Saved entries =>
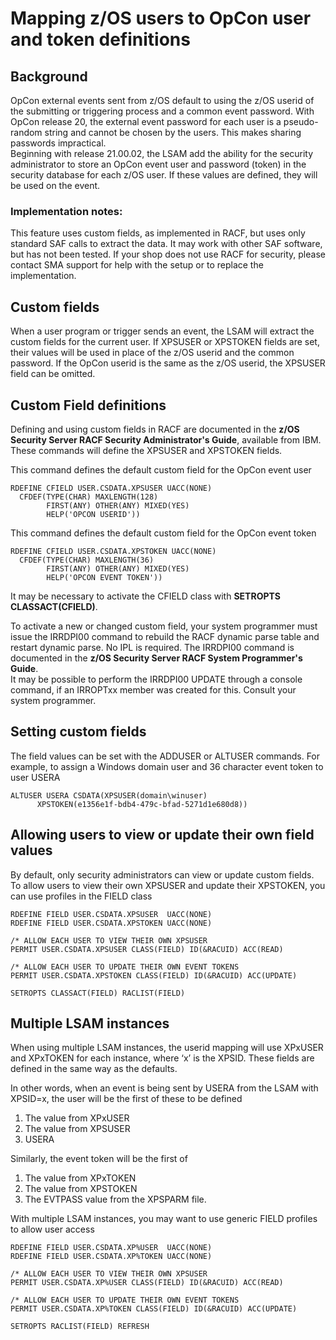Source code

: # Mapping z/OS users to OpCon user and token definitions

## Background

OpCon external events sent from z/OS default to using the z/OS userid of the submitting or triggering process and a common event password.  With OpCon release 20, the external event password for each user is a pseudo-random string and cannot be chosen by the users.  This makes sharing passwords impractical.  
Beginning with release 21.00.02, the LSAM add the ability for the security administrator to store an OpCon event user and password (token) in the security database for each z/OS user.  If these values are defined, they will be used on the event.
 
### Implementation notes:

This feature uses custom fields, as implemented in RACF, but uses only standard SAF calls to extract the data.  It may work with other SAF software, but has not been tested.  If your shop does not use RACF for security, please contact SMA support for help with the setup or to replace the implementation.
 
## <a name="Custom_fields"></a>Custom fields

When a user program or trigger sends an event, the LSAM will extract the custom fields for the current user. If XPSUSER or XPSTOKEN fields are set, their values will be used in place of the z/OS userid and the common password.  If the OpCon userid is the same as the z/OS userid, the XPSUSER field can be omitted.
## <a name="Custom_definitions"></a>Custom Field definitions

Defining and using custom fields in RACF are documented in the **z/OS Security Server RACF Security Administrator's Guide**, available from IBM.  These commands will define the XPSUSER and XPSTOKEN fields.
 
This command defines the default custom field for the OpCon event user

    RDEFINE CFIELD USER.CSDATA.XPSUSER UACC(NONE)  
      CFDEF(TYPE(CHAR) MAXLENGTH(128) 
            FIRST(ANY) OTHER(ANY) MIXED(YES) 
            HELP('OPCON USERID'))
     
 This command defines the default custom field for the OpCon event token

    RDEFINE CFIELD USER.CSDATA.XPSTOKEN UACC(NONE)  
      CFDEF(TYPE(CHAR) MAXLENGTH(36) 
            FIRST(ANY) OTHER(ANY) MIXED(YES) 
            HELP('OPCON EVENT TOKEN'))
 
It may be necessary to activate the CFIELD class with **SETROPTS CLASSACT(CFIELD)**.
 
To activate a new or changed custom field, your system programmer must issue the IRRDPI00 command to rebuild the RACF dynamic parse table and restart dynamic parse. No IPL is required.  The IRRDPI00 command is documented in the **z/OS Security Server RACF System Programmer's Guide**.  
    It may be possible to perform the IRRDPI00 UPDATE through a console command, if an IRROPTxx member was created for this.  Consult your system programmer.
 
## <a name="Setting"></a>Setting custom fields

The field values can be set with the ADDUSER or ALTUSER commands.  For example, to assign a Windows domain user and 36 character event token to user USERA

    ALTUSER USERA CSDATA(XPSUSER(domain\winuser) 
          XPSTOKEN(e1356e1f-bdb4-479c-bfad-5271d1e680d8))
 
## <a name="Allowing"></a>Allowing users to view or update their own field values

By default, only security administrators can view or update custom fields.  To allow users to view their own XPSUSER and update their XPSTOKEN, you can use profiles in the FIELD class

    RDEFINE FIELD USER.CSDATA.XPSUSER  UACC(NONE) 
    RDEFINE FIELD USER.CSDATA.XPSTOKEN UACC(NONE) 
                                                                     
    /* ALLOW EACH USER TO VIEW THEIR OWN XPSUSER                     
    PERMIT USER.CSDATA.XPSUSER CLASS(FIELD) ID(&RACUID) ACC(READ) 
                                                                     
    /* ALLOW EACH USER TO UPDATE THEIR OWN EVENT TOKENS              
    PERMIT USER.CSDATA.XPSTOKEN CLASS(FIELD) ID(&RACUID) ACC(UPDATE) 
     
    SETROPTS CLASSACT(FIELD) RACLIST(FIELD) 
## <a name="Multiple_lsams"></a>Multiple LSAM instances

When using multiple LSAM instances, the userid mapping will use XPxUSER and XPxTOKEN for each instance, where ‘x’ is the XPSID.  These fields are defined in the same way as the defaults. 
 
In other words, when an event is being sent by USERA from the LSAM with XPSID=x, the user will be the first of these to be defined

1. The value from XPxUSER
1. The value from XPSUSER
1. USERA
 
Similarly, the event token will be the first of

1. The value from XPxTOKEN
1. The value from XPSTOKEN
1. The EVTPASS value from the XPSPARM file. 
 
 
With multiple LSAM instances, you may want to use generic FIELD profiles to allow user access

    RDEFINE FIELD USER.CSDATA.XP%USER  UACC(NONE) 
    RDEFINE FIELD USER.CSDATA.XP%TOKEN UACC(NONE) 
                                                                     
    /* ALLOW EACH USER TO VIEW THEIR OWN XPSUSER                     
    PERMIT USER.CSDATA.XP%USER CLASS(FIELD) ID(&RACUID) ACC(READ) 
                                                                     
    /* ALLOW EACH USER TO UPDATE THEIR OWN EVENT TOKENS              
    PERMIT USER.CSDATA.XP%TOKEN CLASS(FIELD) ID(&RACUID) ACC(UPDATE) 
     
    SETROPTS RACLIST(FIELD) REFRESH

EXERCISE DIRECTIONS => Beginning with the line above that contains "1. The EVTPASS value from the XPSPARM file.", copy each line exactly up to and including the line that contains "RDEFINE FIELD USER.CSDATA.XP%TOKEN", and go no further.

SOLUTION =>
1. The EVTPASS value from the XPSPARM file. 
 
 
With multiple LSAM instances, you may want to use generic FIELD profiles to allow user access

    RDEFINE FIELD USER.CSDATA.XP%USER  UACC(NONE) 
    RDEFINE FIELD USER.CSDATA.XP%TOKEN UACC(NONE) 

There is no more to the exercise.